In the Back to the Apollo, Uptown’s Showbiz Incubator article, writer Edward Rothstein points out that while the exhibit provides interesting samples of history and heritage, there is less notice on Apollo traditions, crowd-performer interactions, and the phenomena around the community’s convergence to the theater after the deaths of Michael Jackson and James Brown.
“Ain’t Nothing Like the Real Thing,” an exhibition about the Apollo Theater. The exhibition “Ain’t Nothing Like the Real Thing,” which opens on Tuesday at the Museum of the City of New York, really ain’t anything like the real thing, but that is not really its fault. The “real thing” in this case is almost beyond the reach of a museum show.

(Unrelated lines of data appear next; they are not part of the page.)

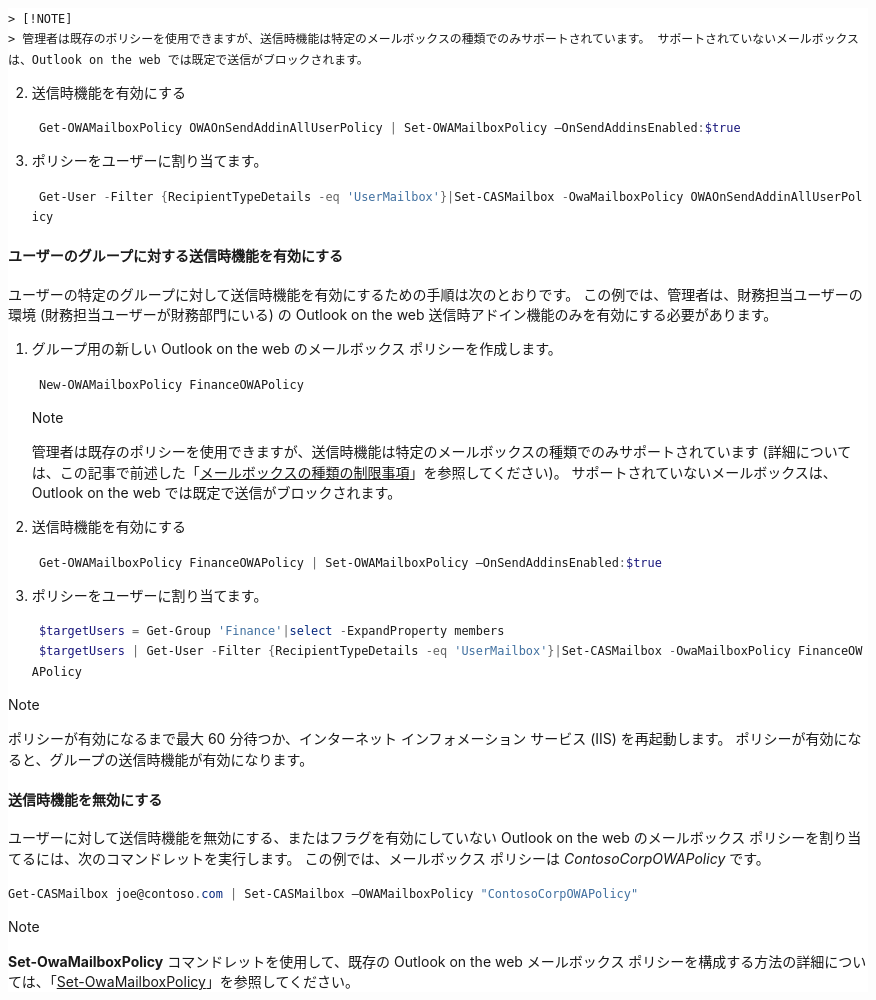     > [!NOTE]
    > 管理者は既存のポリシーを使用できますが、送信時機能は特定のメールボックスの種類でのみサポートされています。 サポートされていないメールボックスは、Outlook on the web では既定で送信がブロックされます。

2. 送信時機能を有効にする

   ```powershell
    Get-OWAMailboxPolicy OWAOnSendAddinAllUserPolicy | Set-OWAMailboxPolicy –OnSendAddinsEnabled:$true
   ```

3. ポリシーをユーザーに割り当てます。

   ```powershell
    Get-User -Filter {RecipientTypeDetails -eq 'UserMailbox'}|Set-CASMailbox -OwaMailboxPolicy OWAOnSendAddinAllUserPolicy
   ```

#### <a name="enable-the-on-send-feature-for-a-group-of-users"></a>ユーザーのグループに対する送信時機能を有効にする

ユーザーの特定のグループに対して送信時機能を有効にするための手順は次のとおりです。  この例では、管理者は、財務担当ユーザーの環境 (財務担当ユーザーが財務部門にいる) の Outlook on the web 送信時アドイン機能のみを有効にする必要があります。

1. グループ用の新しい Outlook on the web のメールボックス ポリシーを作成します。

   ```powershell
    New-OWAMailboxPolicy FinanceOWAPolicy
   ```

   > [!NOTE]
   > 管理者は既存のポリシーを使用できますが、送信時機能は特定のメールボックスの種類でのみサポートされています (詳細については、この記事で前述した「[メールボックスの種類の制限事項](#multiple-on-send-add-ins)」を参照してください)。 サポートされていないメールボックスは、Outlook on the web では既定で送信がブロックされます。

2. 送信時機能を有効にする

   ```powershell
    Get-OWAMailboxPolicy FinanceOWAPolicy | Set-OWAMailboxPolicy –OnSendAddinsEnabled:$true
   ```

3. ポリシーをユーザーに割り当てます。

   ```powershell
    $targetUsers = Get-Group 'Finance'|select -ExpandProperty members
    $targetUsers | Get-User -Filter {RecipientTypeDetails -eq 'UserMailbox'}|Set-CASMailbox -OwaMailboxPolicy FinanceOWAPolicy
   ```

> [!NOTE]
> ポリシーが有効になるまで最大 60 分待つか、インターネット インフォメーション サービス (IIS) を再起動します。 ポリシーが有効になると、グループの送信時機能が有効になります。

#### <a name="disable-the-on-send-feature"></a>送信時機能を無効にする

ユーザーに対して送信時機能を無効にする、またはフラグを有効にしていない Outlook on the web のメールボックス ポリシーを割り当てるには、次のコマンドレットを実行します。 この例では、メールボックス ポリシーは *ContosoCorpOWAPolicy* です。

```powershell
Get-CASMailbox joe@contoso.com | Set-CASMailbox –OWAMailboxPolicy "ContosoCorpOWAPolicy"
```

> [!NOTE]
> **Set-OwaMailboxPolicy** コマンドレットを使用して、既存の Outlook on the web メールボックス ポリシーを構成する方法の詳細については、「[Set-OwaMailboxPolicy](/powershell/module/exchange/client-access/Set-OwaMailboxPolicy)」を参照してください。
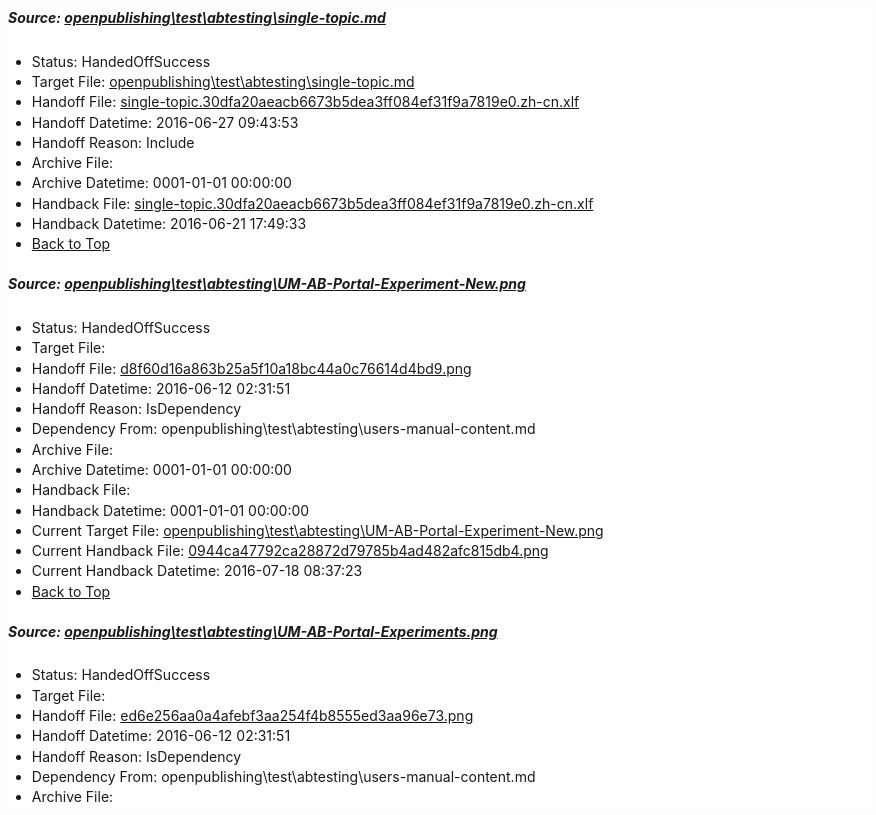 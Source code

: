 ##### <a name='efb939282e86dd5d6abb0a49156d90c3e2e16e2f24'></a> Source: [openpublishing\test\abtesting\single-topic.md](https://github.com/Microsoft/openpublishing-test/blob/71685b693a2720beb1b63040c6576217e9bcb8e7/openpublishing/test/abtesting/single-topic.md)
* Status: HandedOffSuccess
* Target File: [openpublishing\test\abtesting\single-topic.md](https://github.com/openpublish/openpublishing-test.zh-cn/blob/945925eada2bc4bef914be2ad69be2ec7ee5ae81/openpublishing/test/abtesting/single-topic.md)
* Handoff File: [single-topic.30dfa20aeacb6673b5dea3ff084ef31f9a7819e0.zh-cn.xlf](https://github.com/openpublish/openpublishing-handoff-test/blob/d51e57750dd83a4f10f3a9cbd948efe6aa6b6a3f/ol-handoff/openpublish/openpublishing-test.zh-cn/master/single-topic.30dfa20aeacb6673b5dea3ff084ef31f9a7819e0.zh-cn.xlf)
* Handoff Datetime: 2016-06-27 09:43:53
* Handoff Reason: Include
* Archive File: 
* Archive Datetime: 0001-01-01 00:00:00
* Handback File: [single-topic.30dfa20aeacb6673b5dea3ff084ef31f9a7819e0.zh-cn.xlf](https://github.com/openpublish/openpublishing-handback-test/blob/08b0eb2d24adbe2ed3f7480575d1ec14716514c1/ol-handback/openpublish/openpublishing-test.zh-cn/master/single-topic.30dfa20aeacb6673b5dea3ff084ef31f9a7819e0.zh-cn.xlf)
* Handback Datetime: 2016-06-21 17:49:33
* [Back to Top](#report-top)

##### <a name='d8f60d16a863b25a5f10a18bc44a0c76614d4bd925'></a> Source: [openpublishing\test\abtesting\UM-AB-Portal-Experiment-New.png](https://github.com/Microsoft/openpublishing-test/blob/b0a6781e51aca147e972d8ba7508b58a498bf57d/openpublishing/test/abtesting/UM-AB-Portal-Experiment-New.png)
* Status: HandedOffSuccess
* Target File: 
* Handoff File: [d8f60d16a863b25a5f10a18bc44a0c76614d4bd9.png](https://github.com/openpublish/openpublishing-handoff-test/blob/a67116eca3c162d31dbc4026d37a39012eda42a9/ol-handoff/openpublish/openpublishing-test.zh-cn/master/d8f60d16a863b25a5f10a18bc44a0c76614d4bd9.png)
* Handoff Datetime: 2016-06-12 02:31:51
* Handoff Reason: IsDependency
* Dependency From: openpublishing\test\abtesting\users-manual-content.md
* Archive File: 
* Archive Datetime: 0001-01-01 00:00:00
* Handback File: 
* Handback Datetime: 0001-01-01 00:00:00
* Current Target File: [openpublishing\test\abtesting\UM-AB-Portal-Experiment-New.png](https://github.com/openpublish/openpublishing-test.zh-cn/blob/b6ff68098c372310089328c768f38867e1aceea0/openpublishing/test/abtesting/UM-AB-Portal-Experiment-New.png)
* Current Handback File: [0944ca47792ca28872d79785b4ad482afc815db4.png](https://github.com/openpublish/openpublishing-handback-test/blob/100652015140173c02208c46b6bd07c749a61758/ol-handback/openpublish/openpublishing-test.zh-cn/master/poison/0944ca47792ca28872d79785b4ad482afc815db4.png)
* Current Handback Datetime: 2016-07-18 08:37:23
* [Back to Top](#report-top)

##### <a name='ed6e256aa0a4afebf3aa254f4b8555ed3aa96e7327'></a> Source: [openpublishing\test\abtesting\UM-AB-Portal-Experiments.png](https://github.com/Microsoft/openpublishing-test/blob/b0a6781e51aca147e972d8ba7508b58a498bf57d/openpublishing/test/abtesting/UM-AB-Portal-Experiments.png)
* Status: HandedOffSuccess
* Target File: 
* Handoff File: [ed6e256aa0a4afebf3aa254f4b8555ed3aa96e73.png](https://github.com/openpublish/openpublishing-handoff-test/blob/a67116eca3c162d31dbc4026d37a39012eda42a9/ol-handoff/openpublish/openpublishing-test.zh-cn/master/ed6e256aa0a4afebf3aa254f4b8555ed3aa96e73.png)
* Handoff Datetime: 2016-06-12 02:31:51
* Handoff Reason: IsDependency
* Dependency From: openpublishing\test\abtesting\users-manual-content.md
* Archive File:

The real thing is suggested in the exhibition’s subtitle — “How the Apollo Theater Shaped American Entertainment” — because the music that was made at that relatively nondescript 1,500-seat theater on 125th Street in Harlem really did transform American popular-music culture in the 20th century. A habitat and an incubator, the Apollo has also been one of the few institutions in which black American musical culture was consistently nurtured over the course of 75 years.
So much is encompassed, though, that you can easily feel that the real thing is slipping away. One problem is that concerts at the Apollo were not systematically recorded, and while the exhibition offers a decade-by-decade film survey of performers, each contains just a few examples that are neither long enough nor deep enough to communicate much.